Add Coach (COH) to the list of retailers that had a disappointing holiday season.
The high-end seller of purses and tote bags reported a sluggish sales period for its fiscal second quarter, saying the economy overall and competition in the sector hurt its financials. As a result, the stock was having one of the worst single sessions in its history, sinking 15.4% to $51.33 Wednesday. According to FactSet data, at a decline of that level, the stock is set to record its fourth-biggest drop going back to the fall of 2000.

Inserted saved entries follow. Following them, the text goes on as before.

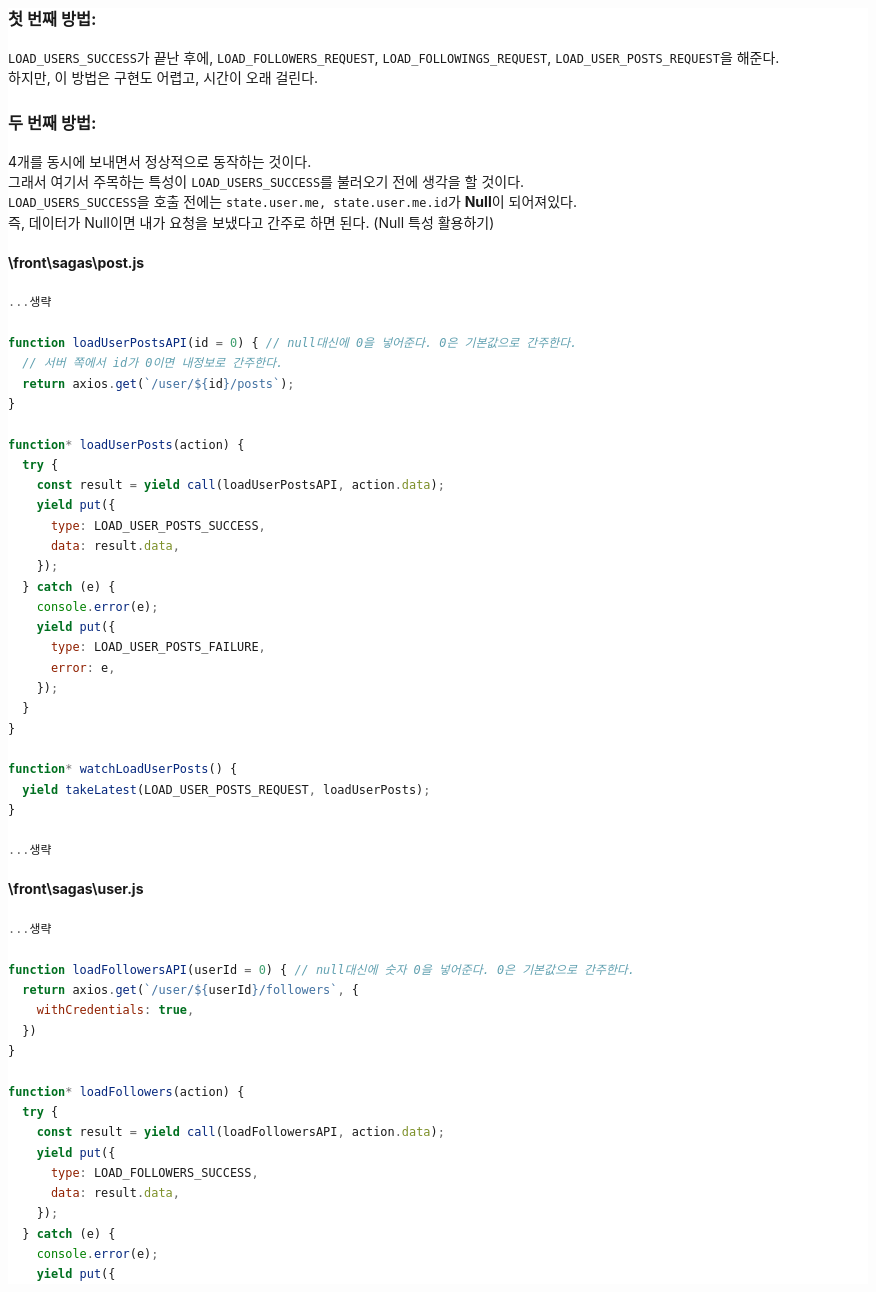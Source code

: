 ### 첫 번째 방법: <br>
`LOAD_USERS_SUCCESS`가 끝난 후에, `LOAD_FOLLOWERS_REQUEST`, `LOAD_FOLLOWINGS_REQUEST`, `LOAD_USER_POSTS_REQUEST`을 해준다. <br>
하지만, 이 방법은 구현도 어렵고, 시간이 오래 걸린다. <br>

### 두 번째 방법: <br>
4개를 동시에 보내면서 정상적으로 동작하는 것이다. <br>
그래서 여기서 주목하는 특성이 `LOAD_USERS_SUCCESS`를 불러오기 전에 생각을 할 것이다. <br>
`LOAD_USERS_SUCCESS`을 호출 전에는 `state.user.me, state.user.me.id`가 <strong>Null</strong>이 되어져있다. <br>
즉, 데이터가 Null이면 내가 요청을 보냈다고 간주로 하면 된다. (Null 특성 활용하기) <br>


#### \front\sagas\post.js
```js
...생략

function loadUserPostsAPI(id = 0) { // null대신에 0을 넣어준다. 0은 기본값으로 간주한다.
  // 서버 쪽에서 id가 0이면 내정보로 간주한다.
  return axios.get(`/user/${id}/posts`);
}

function* loadUserPosts(action) {
  try {
    const result = yield call(loadUserPostsAPI, action.data);
    yield put({
      type: LOAD_USER_POSTS_SUCCESS,
      data: result.data,
    });
  } catch (e) {
    console.error(e);
    yield put({
      type: LOAD_USER_POSTS_FAILURE,
      error: e,
    });
  }
}

function* watchLoadUserPosts() {
  yield takeLatest(LOAD_USER_POSTS_REQUEST, loadUserPosts);
}

...생략
```

#### \front\sagas\user.js
```js
...생략

function loadFollowersAPI(userId = 0) { // null대신에 숫자 0을 넣어준다. 0은 기본값으로 간주한다.
  return axios.get(`/user/${userId}/followers`, {
    withCredentials: true,
  })
}

function* loadFollowers(action) {
  try {
    const result = yield call(loadFollowersAPI, action.data);
    yield put({
      type: LOAD_FOLLOWERS_SUCCESS,
      data: result.data,
    });
  } catch (e) {
    console.error(e);
    yield put({
```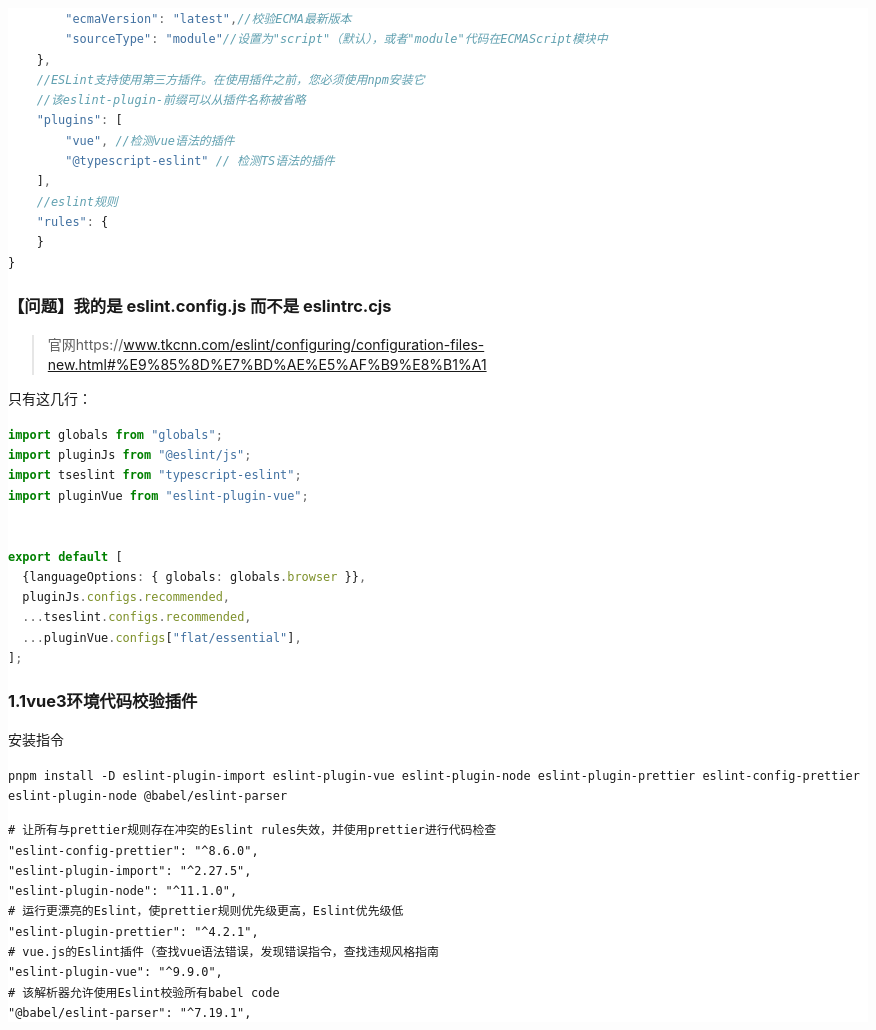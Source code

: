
 ```typescript
        "ecmaVersion": "latest",//校验ECMA最新版本
        "sourceType": "module"//设置为"script"（默认），或者"module"代码在ECMAScript模块中
    },
    //ESLint支持使用第三方插件。在使用插件之前，您必须使用npm安装它
    //该eslint-plugin-前缀可以从插件名称被省略
    "plugins": [
        "vue", //检测vue语法的插件
        "@typescript-eslint" // 检测TS语法的插件
    ],
    //eslint规则
    "rules": {
    }
}
```

### 【问题】我的是 eslint.config.js 而不是 eslintrc.cjs

> 官网https://www.tkcnn.com/eslint/configuring/configuration-files-new.html#%E9%85%8D%E7%BD%AE%E5%AF%B9%E8%B1%A1

只有这几行：

```typescript
import globals from "globals";
import pluginJs from "@eslint/js";
import tseslint from "typescript-eslint";
import pluginVue from "eslint-plugin-vue";


export default [
  {languageOptions: { globals: globals.browser }},
  pluginJs.configs.recommended,
  ...tseslint.configs.recommended,
  ...pluginVue.configs["flat/essential"],
];
```

### 1.1vue3环境代码校验插件

安装指令

```
pnpm install -D eslint-plugin-import eslint-plugin-vue eslint-plugin-node eslint-plugin-prettier eslint-config-prettier eslint-plugin-node @babel/eslint-parser
```



```
# 让所有与prettier规则存在冲突的Eslint rules失效，并使用prettier进行代码检查
"eslint-config-prettier": "^8.6.0",
"eslint-plugin-import": "^2.27.5",
"eslint-plugin-node": "^11.1.0",
# 运行更漂亮的Eslint，使prettier规则优先级更高，Eslint优先级低
"eslint-plugin-prettier": "^4.2.1",
# vue.js的Eslint插件（查找vue语法错误，发现错误指令，查找违规风格指南
"eslint-plugin-vue": "^9.9.0",
# 该解析器允许使用Eslint校验所有babel code
"@babel/eslint-parser": "^7.19.1",
```
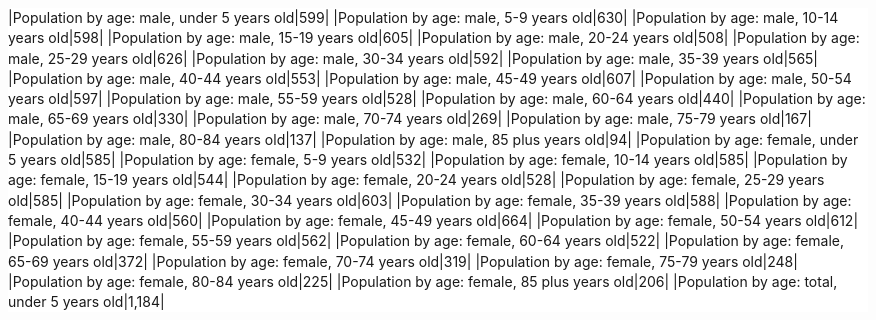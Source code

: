 |Population by age: male, under 5 years old|599|
|Population by age: male, 5-9 years old|630|
|Population by age: male, 10-14 years old|598|
|Population by age: male, 15-19 years old|605|
|Population by age: male, 20-24 years old|508|
|Population by age: male, 25-29 years old|626|
|Population by age: male, 30-34 years old|592|
|Population by age: male, 35-39 years old|565|
|Population by age: male, 40-44 years old|553|
|Population by age: male, 45-49 years old|607|
|Population by age: male, 50-54 years old|597|
|Population by age: male, 55-59 years old|528|
|Population by age: male, 60-64 years old|440|
|Population by age: male, 65-69 years old|330|
|Population by age: male, 70-74 years old|269|
|Population by age: male, 75-79 years old|167|
|Population by age: male, 80-84 years old|137|
|Population by age: male, 85 plus years old|94|
|Population by age: female, under 5 years old|585|
|Population by age: female, 5-9 years old|532|
|Population by age: female, 10-14 years old|585|
|Population by age: female, 15-19 years old|544|
|Population by age: female, 20-24 years old|528|
|Population by age: female, 25-29 years old|585|
|Population by age: female, 30-34 years old|603|
|Population by age: female, 35-39 years old|588|
|Population by age: female, 40-44 years old|560|
|Population by age: female, 45-49 years old|664|
|Population by age: female, 50-54 years old|612|
|Population by age: female, 55-59 years old|562|
|Population by age: female, 60-64 years old|522|
|Population by age: female, 65-69 years old|372|
|Population by age: female, 70-74 years old|319|
|Population by age: female, 75-79 years old|248|
|Population by age: female, 80-84 years old|225|
|Population by age: female, 85 plus years old|206|
|Population by age: total, under 5 years old|1,184|
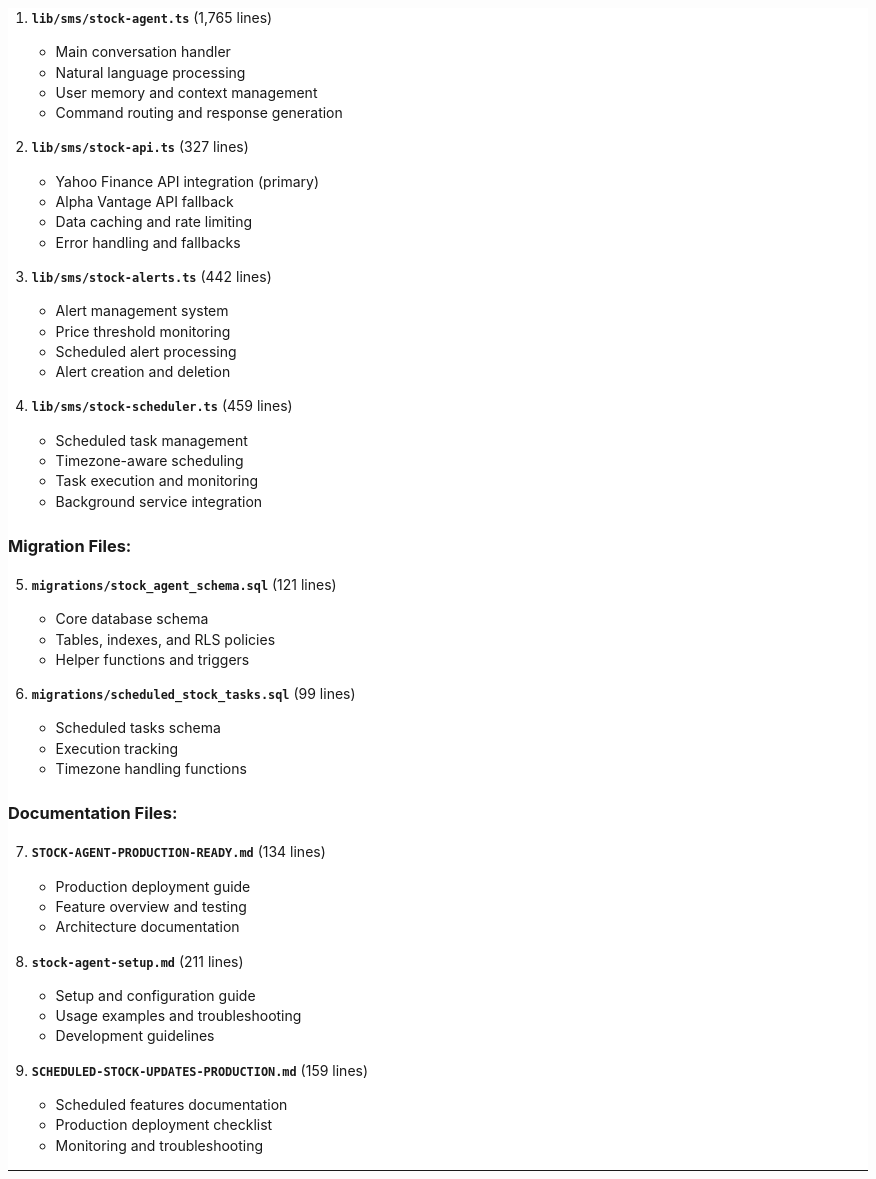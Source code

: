 1. **`lib/sms/stock-agent.ts`** (1,765 lines)

   - Main conversation handler
   - Natural language processing
   - User memory and context management
   - Command routing and response generation

2. **`lib/sms/stock-api.ts`** (327 lines)

   - Yahoo Finance API integration (primary)
   - Alpha Vantage API fallback
   - Data caching and rate limiting
   - Error handling and fallbacks

3. **`lib/sms/stock-alerts.ts`** (442 lines)

   - Alert management system
   - Price threshold monitoring
   - Scheduled alert processing
   - Alert creation and deletion

4. **`lib/sms/stock-scheduler.ts`** (459 lines)
   - Scheduled task management
   - Timezone-aware scheduling
   - Task execution and monitoring
   - Background service integration

### Migration Files:

5. **`migrations/stock_agent_schema.sql`** (121 lines)

   - Core database schema
   - Tables, indexes, and RLS policies
   - Helper functions and triggers

6. **`migrations/scheduled_stock_tasks.sql`** (99 lines)
   - Scheduled tasks schema
   - Execution tracking
   - Timezone handling functions

### Documentation Files:

7. **`STOCK-AGENT-PRODUCTION-READY.md`** (134 lines)

   - Production deployment guide
   - Feature overview and testing
   - Architecture documentation

8. **`stock-agent-setup.md`** (211 lines)

   - Setup and configuration guide
   - Usage examples and troubleshooting
   - Development guidelines

9. **`SCHEDULED-STOCK-UPDATES-PRODUCTION.md`** (159 lines)
   - Scheduled features documentation
   - Production deployment checklist
   - Monitoring and troubleshooting

---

Evidence is continuing to mount that shoppers were hesitant to part with their cash as Christmas drew near, as a number of well-known chain merchants in sectors from apparel to games to jewelry have signaled a decided lack of consumer enthusiasm during the most important time of year for retail.
As for Coach, the sell-off in its stock came after the company posted quarterly sales of $1.50 billion. That was up 4% from last year, but it was the slowest rate of growth since 2008, when sales slipped 2% from the year before. Net income was $353 million, or $1.23 a share, vs. $347 million and $1.18 a share in the same period of the previous year. Both were weaker than expected, with analysts looking for earnings of $1.28 and revenue of $1.60 billion, according to FactSet.
Source: Coach Inc.
Coach said its international division held up well during the quarter, but the bad news came from North America and offset any positives abroad. Domestically, the holidays were "challenging," which the company attributed to consumers' worries about the economy, merchandise promotions and competition for handbags. Coach didn't name names, but one of those it's going up against is the formidable Michael Kors (KORS), a retailer that's been public for only around a year (and up a whopping 127% since its first day of trade) but that's led on the creative side by its well-regarded namesake designer.
In North America, sales increased 1% to $1.08 billion, while same-store sales fell 2%. Turning to the bright spots overseas, international sales were up 12%, and in China, sales surged 40%. Still, North America is by far the biggest market for Coach, with 523 of its 833 stores at fiscal year-end and accounting for the bulk of its sales -- the U.S. brought in $3.2 billion of the $4.8 billion total revenue last year. When the home front is weak, that means trouble, even with strength elsewhere.
As noted above, Coach isn't the only store to offer anemic sales for the 2012 retail rush, nor is it by itself in the top-dollar area. Tiffany (TIF) said earlier this month that its comparable-store sales were flat during the holidays, sending its shares lower. GameStop (GME), Macy's (M) and Toys R Us also had less-than-impressive numbers, so it's appearing increasingly likely that any retailers who post legitimately encouraging results are going to be the exception rather than the rule.
Like every retailer, Coach needs the consumer to get in a better mood, and it's got to focus on differentiating itself from Michael Kors and others who want to take market share. Because expensive and in-demand fashion accessories are its reason for being, significant cutting of its prices to lure in more customers isn't an avenue Coach would willingly pursue. Consistent quality and name recognition are no small components to success here.
In the just-completed second quarter, it stuck to the plan of brand appeal. CEO Lew Frankfort pointed out in a press release that the company "maintained our pricing strategies despite the retail climate, protecting our brand proposition," and it's hard to see that strategy markedly changing anytime soon. That means it has to gear up for an ongoing fight and convince buyers its goods are better than the shop next door. Otherwise, it runs the risk of more quarters like this one, holidays or not.